I’ve been joining a competition every year, it’s an
inter-school competition. This competition enhances young journalist and their
skills, abilities, and passion in the field of journalism. Through this
friendly competition, school journalists all over our city gather every year,
this give us chance to meet new friends and show our improvement from last year
experience. I’ve been joining this competition for four years now. I started
joining when I was still a 6th grader but in my first year in High
School, I didn’t join the said event
but the following year I gave it a try and this year is my last time joining
it.
For the past three years of joining the competition, I
always got a chance to represent our school in the regional level. I’ve always
been blessed. I consider myself lucky for winning each year. And this year,
unfortunately, I wasn’t included in the top three of my event. I got the 4th
place. But wait, was it really unfortunate?
Before, I always tell myself that I need to win. I can’t
imagine myself failing and losing in this competition. I love writing, it’s my
passion. I can’t lose. I can’t fail. I need to reach the next level of the
competition. That was always been my mind set. There is no place for failure.
And that was the reason why in my first failure, for the first time I lose in
another writing competition, I had a hard time accepting it. I was so bummed by
it that I came to the point I started to hate writing. Hating the thing that
you do is one hell of the hardest feeling you could ever felt.
“I love writing. It’s my passion and every time I write, I
put my heart into it. No matter what the result is, I’m happy for that’s who I
am. ” That’s what I always say to myself and the first time I lose, I forgot
that line. I was blinded by the feeling of always winning, losing was foreign
for me and the first time I tasted it, I was wrecked.
It took me a while to collect my self-esteem again and to
move from that experience. I did a lot of pondering for a week! Just to get
over that feeling because if I haven’t, the inter-school competition would be
at stake if I stayed that way. This year was my last straw to reach until the
national level. I always want to go that far. Who wouldn’t right?
But a week before the inter-school competition, I said I did
a lot of pondering right? It came across my mind, why I love writing. I asked
myself again, why do I love writing? Well, there’s no particular reason. I just
love writing. It’s like how you love a person. You like his/her attitude, the
way he/she dress, his/her smile but those are just some reason why you like
him/her. Those where not the main reason why you come to love him/her to the
point you accept them fully. I love writing yet I don’t know the main reason
why I come to love it but one thing I like about writing is that I want to
inspire people with my words.
Inspire people with my words. That line echoes in my head.

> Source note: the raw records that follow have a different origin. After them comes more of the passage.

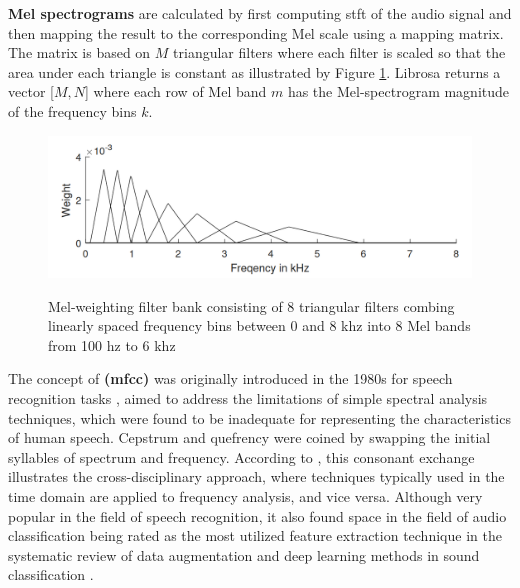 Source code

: \textbf{Mel spectrograms} are calculated by first computing \gls{stft} of the audio signal and then mapping the result to the corresponding Mel scale using a mapping matrix. The matrix is based on $M$ triangular filters where each filter is scaled so that the area under each triangle is constant as illustrated by Figure \ref{fig:frmwk_spectral_features_mel_filter_bank}. Librosa \cite{McFee2015librosa_sw} returns a vector [$M, N$] where each row of Mel band $m$ has the Mel-spectrogram magnitude of the frequency bins $k$.

\begin{figure}[htbp]
    \raggedright
        \caption{Mel-weighting filter bank consisting of 8 triangular filters combing linearly spaced frequency bins between 0 and 8 \gls{k}\gls{hz} into 8 Mel bands from 100 \gls{hz} to 6 \gls{k}\gls{hz}}
        \includegraphics[width=.75\textwidth]{resources/images/030-theoretical_framework/Framework_spectral_features_log-mel_filter_bank.png}
        \label{fig:frmwk_spectral_features_mel_filter_bank}
\end{figure}





The concept of \textbf{ (\gls{mfcc})} was originally introduced in the 1980s for speech recognition tasks \cite{DavisMermelstein1980}, aimed to address the limitations of simple spectral analysis techniques, which were found to be inadequate for representing the characteristics of human speech. Cepstrum and quefrency were coined by swapping the initial syllables of spectrum and frequency. According to \textcite{Oppenheim2004}, this consonant exchange illustrates the cross-disciplinary approach, where techniques typically used in the time domain are applied to frequency analysis, and vice versa. Although very popular in the field of speech recognition, it also found space in the field of audio classification being rated as the most utilized feature extraction technique in the systematic review of data augmentation and deep learning methods in sound classification \cite{Alli2022}.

Indeed, I want to inspire a person that’s why I write. And that’s it! I’ve been
writing for years, posting it on my online accounts and blog. That’s my aim in
the first place. Winning this competitions were just bonuses of my passion. I
write to inspire. I’m sure one of a lucky gal to win this contests but I forgot
the essence of all of this.
Being the 4th placer of this year competition is
not the worst thing that happened to me. Yes, this is my last year and I
couldn’t qualify for the next level. On the day of the awarding, on that final
judgment, on that moment they announced that I got the 4th place,
honestly I can see the dismay of my colleagues and I can also feel the
disappointment I had inside. It’s natural. It took me few moments to process
everything. But you know what happened next? As I dawdle the streets on my way
home, I found myself smiling.
I didn’t feel like I lose. The disappointment I feel,
vanish. It may sound crazy but I feel happy. Who on Earth would feel happiness
when losing in a competition right? But for the first time in my existence,
it’s the first time I feel that I really won! I won because I remember the
essence of my passion. I was about to be devoured by winning but once in our life, we need to feel
failure to remember that we need to do more and there are still a lot of things
to know. When we fail, we learn a lot of things but in winning we know less.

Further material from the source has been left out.